Justement, depuis jeudi, spéculations et rumeurs vont bon train sur un dégraissage massif à la MPA…

Pour cette réforme, je vais rencontrer les syndicats en janvier. Si vous avez entendu des informations de licenciement, la question ne se pose pas. (Il marque une pause pour trouver un document de la BM). Pour en revenir à la masse salariale, si l’on prend ce que préconise la BM pour une petite autorité comme la MPA, il faut 50 emplois ; nous en avons 560. Également pour un organisme de manutention comme la CHCL, qui fait 600 000 TEU par an, il faut 500 emplois. Pourtant il y en a 1 650. Il faut conclure que les deux organismes sont overstaffed. Il est urgent que le port devienne efficace et attractif en moins d’un an. (Il ouvre une parenthèse sur la crise politique en Afrique du Sud) Les lignes maritimes voulaient quitter l’Afrique du Sud pour venir à Maurice à ce moment-là. Mais il fallait régler les problèmes que j’ai évoqués plus tôt. Si l’on ne réagit pas, ces compagnies vont quitter Maurice définitivement.

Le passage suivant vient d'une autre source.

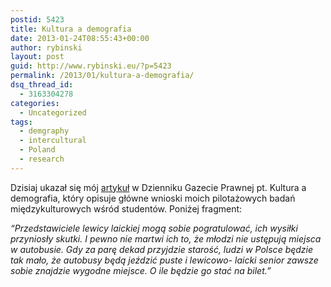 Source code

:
 ```yaml
---
postid: 5423
title: Kultura a demografia
date: 2013-01-24T08:55:43+00:00
author: rybinski
layout: post
guid: http://www.rybinski.eu/?p=5423
permalink: /2013/01/kultura-a-demografia/
dsq_thread_id:
  - 3163304278
categories:
  - Uncategorized
tags:
  - demgraphy
  - intercultural
  - Poland
  - research
---
```

Dzisiaj ukazał się mój [artykuł](http://forsal.pl/artykuly/675541,rybinski_kultura_a_demografia.html) w Dzienniku Gazecie Prawnej pt. Kultura a demografia, który opisuje główne wnioski moich pilotażowych badań międzykulturowych wśród studentów. Poniżej fragment:

_“Przedstawiciele lewicy laickiej mogą sobie pogratulować, ich wysiłki przyniosły skutki. I pewno nie martwi ich to, że młodzi nie ustępują miejsca w autobusie. Gdy za parę dekad przyjdzie starość, ludzi w Polsce będzie tak mało, że autobusy będą jeździć puste i lewicowo- laicki senior zawsze sobie znajdzie wygodne miejsce. O ile będzie go stać na bilet.”_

Ce n’est pas demain la veille que les employés du port vont changer d’un coup ?

C’est littéralement une menace des lignes maritimes qui plane, soit l’on s’améliore grandement soit elles ne viennent pas. Si l’on ne choisit pas de s’améliorer, ces compagnies choisiront un autre partenaire et investiront dans un autre port. Or, nous devons adopter un changement de culture profond. Dans les années 80, le gouvernement pouvait garantir des emplois et formait ses employés sur le tas. À chaque croissance, la CHCL recrutait de la main-d’œuvre. Mais ce modèle a changé depuis. Aujourd’hui, aucun gouvernement ne garantit un emploi mais garantit la formation pour être performant au travail. Cela à condition que la MPA et la CHCL puissent voir une hausse dans le nombre d’escales de navires aux quais. Auparavant, les syndicats négociaient pour des conditions et une amélioration des salaires. Ce modèle a aussi changé, car une hausse des conditions d’emploi est basée sur la performance.

Vous proposez donc un système basé sur la performance…

Oui. En janvier, nous proposerons un Performance Management System, basé sur la satisfaction du client. Ce système annoncé en 2011 n’a jamais été implémenté. Aujourd’hui, on doit rattraper ce retard. Il faut se rendre à l’évidence que s’il n’y a pas de navires, il n’y aura pas de rentrées d’argent et donc pas de récompenses, vu que c’est le client qui connaît ses impératifs. Je ne veux rien imposer sur les emplois en cas de non-venue d’un navire et je ne veux pas que les syndicats imposent aussi. Ce qui importe, c’est comment faire venir plus de navires à Maurice.